- DATA TO EXAMINE:
■ ■ ■ ■

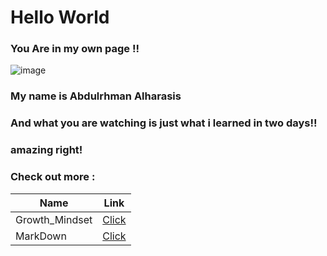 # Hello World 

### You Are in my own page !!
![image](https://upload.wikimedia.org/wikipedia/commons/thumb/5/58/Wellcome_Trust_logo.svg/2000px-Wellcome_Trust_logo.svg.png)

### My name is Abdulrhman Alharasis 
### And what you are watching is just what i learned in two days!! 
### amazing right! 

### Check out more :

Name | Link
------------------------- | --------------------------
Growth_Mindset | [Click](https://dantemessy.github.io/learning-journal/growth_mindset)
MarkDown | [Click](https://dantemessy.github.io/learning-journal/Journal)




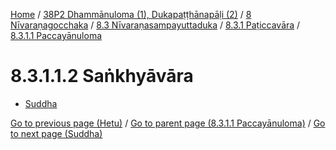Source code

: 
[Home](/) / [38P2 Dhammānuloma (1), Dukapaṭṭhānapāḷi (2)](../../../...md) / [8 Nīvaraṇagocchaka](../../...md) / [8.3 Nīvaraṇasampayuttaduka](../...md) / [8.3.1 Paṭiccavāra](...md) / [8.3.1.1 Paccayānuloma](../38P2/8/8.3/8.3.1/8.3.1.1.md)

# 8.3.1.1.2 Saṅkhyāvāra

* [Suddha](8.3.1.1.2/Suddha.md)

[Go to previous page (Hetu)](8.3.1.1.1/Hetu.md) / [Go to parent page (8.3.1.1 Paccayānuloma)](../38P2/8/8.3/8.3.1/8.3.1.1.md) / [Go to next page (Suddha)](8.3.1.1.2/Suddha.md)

■ ■ ■ ■

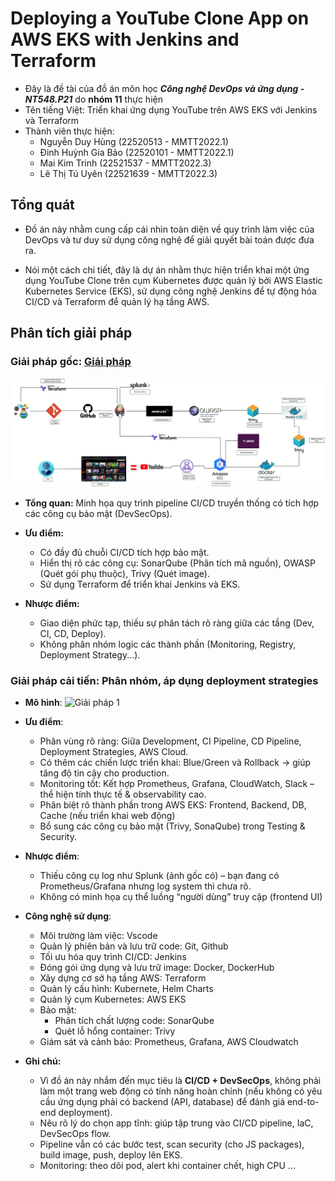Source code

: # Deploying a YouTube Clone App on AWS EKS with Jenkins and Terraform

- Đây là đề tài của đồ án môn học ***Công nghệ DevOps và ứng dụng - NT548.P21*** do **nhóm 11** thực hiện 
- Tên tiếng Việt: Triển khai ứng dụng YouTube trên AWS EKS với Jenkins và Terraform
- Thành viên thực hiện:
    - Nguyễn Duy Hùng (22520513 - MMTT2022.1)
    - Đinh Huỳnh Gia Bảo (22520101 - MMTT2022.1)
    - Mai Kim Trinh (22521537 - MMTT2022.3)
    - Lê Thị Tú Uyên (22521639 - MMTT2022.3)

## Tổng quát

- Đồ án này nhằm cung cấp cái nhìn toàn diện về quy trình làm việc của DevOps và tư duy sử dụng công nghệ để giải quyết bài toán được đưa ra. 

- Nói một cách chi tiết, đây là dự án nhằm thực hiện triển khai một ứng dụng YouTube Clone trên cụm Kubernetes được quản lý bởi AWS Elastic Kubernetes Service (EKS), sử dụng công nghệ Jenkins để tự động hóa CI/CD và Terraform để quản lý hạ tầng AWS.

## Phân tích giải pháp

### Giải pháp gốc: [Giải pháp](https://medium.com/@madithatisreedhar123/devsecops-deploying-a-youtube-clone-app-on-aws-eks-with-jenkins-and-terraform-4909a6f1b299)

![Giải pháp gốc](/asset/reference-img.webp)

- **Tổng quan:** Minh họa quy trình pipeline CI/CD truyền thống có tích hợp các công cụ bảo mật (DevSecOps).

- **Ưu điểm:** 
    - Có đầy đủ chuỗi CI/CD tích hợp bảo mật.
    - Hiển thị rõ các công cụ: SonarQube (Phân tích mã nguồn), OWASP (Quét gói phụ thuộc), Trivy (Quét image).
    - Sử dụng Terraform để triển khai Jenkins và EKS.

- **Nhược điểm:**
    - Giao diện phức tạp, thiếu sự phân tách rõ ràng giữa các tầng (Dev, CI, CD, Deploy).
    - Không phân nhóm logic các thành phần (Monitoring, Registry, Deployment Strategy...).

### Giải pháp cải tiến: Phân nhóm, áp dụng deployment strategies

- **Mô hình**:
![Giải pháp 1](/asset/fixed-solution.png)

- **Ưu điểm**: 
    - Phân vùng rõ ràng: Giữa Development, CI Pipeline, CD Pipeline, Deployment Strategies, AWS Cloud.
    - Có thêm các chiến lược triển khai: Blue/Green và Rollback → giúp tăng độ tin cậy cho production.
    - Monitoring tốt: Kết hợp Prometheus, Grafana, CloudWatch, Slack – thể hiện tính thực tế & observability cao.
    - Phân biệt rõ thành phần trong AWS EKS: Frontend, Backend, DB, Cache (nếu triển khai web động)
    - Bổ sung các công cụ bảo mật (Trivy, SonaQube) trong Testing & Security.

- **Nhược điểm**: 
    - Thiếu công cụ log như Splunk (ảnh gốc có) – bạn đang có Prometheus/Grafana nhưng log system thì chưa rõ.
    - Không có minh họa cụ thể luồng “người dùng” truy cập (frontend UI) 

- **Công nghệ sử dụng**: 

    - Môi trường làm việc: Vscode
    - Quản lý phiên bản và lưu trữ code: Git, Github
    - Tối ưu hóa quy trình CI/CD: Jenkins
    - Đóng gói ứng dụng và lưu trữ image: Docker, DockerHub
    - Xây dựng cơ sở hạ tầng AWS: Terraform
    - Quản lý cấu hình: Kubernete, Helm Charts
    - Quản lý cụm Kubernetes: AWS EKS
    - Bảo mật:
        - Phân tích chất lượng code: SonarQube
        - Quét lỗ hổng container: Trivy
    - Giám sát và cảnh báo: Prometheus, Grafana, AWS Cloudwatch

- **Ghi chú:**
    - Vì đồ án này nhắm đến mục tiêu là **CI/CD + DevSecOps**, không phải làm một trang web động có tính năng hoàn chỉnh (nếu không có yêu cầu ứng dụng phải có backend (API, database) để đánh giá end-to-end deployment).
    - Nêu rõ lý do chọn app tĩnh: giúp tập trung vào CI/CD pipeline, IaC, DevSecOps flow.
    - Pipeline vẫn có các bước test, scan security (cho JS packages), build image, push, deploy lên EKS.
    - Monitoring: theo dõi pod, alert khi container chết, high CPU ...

■ ■ ■ ■

- WORK REQUEST:
Go back to the listing above. Copy word for word the lines from the one with "- Quản lý phiên" through the one with "- Phân tích", and nothing more.

- WRITTEN ANSWER:
    - Quản lý phiên bản và lưu trữ code: Git, Github
    - Tối ưu hóa quy trình CI/CD: Jenkins
    - Đóng gói ứng dụng và lưu trữ image: Docker, DockerHub
    - Xây dựng cơ sở hạ tầng AWS: Terraform
    - Quản lý cấu hình: Kubernete, Helm Charts
    - Quản lý cụm Kubernetes: AWS EKS
    - Bảo mật:
        - Phân tích chất lượng code: SonarQube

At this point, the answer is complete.